• [What is required]: Below are records; count the lines among them that include the string "maior", and state only the number.

• [The data]:
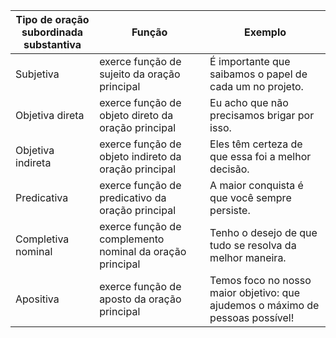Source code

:
| **Tipo de oração subordinada  <br>substantiva** | **Função**                                               | **Exemplo**                                                                    |
| ----------------------------------------------- | -------------------------------------------------------- | ------------------------------------------------------------------------------ |
| Subjetiva                                       | exerce função de sujeito da oração principal             | É importante que saibamos o papel de cada um no projeto.                       |
| Objetiva direta                                 | exerce função de objeto direto da oração principal       | Eu acho que não precisamos brigar por isso.                                    |
| Objetiva indireta                               | exerce função de objeto indireto da oração principal     | Eles têm certeza de que essa foi a melhor decisão.                             |
| Predicativa                                     | exerce função de predicativo da oração principal         | A maior conquista é que você sempre persiste.                                  |
| Completiva nominal                              | exerce função de complemento nominal da oração principal | Tenho o desejo de que tudo se resolva da melhor maneira.                       |
| Apositiva                                       | exerce função de aposto da oração principal              | Temos foco no nosso maior objetivo: que ajudemos o máximo de pessoas possível! |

• [Response for this exercise]: 2